§ Instructions to follow: Exactly the lines from the one that holds "# Kubescape Operator" to the end of the data below: retype these and nothing else.
(Exercise input begins)
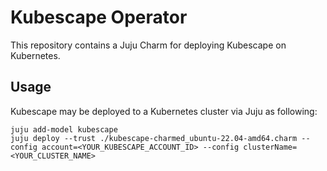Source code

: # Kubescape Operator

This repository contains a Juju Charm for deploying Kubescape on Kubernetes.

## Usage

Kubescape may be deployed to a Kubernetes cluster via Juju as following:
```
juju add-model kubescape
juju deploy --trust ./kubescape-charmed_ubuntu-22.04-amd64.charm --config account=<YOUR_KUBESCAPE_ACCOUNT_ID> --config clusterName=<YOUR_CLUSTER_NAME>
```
(Exercise input ends)
§ Response to the task:
: # Kubescape Operator

This repository contains a Juju Charm for deploying Kubescape on Kubernetes.

## Usage

Kubescape may be deployed to a Kubernetes cluster via Juju as following:
```
juju add-model kubescape
juju deploy --trust ./kubescape-charmed_ubuntu-22.04-amd64.charm --config account=<YOUR_KUBESCAPE_ACCOUNT_ID> --config clusterName=<YOUR_CLUSTER_NAME>
```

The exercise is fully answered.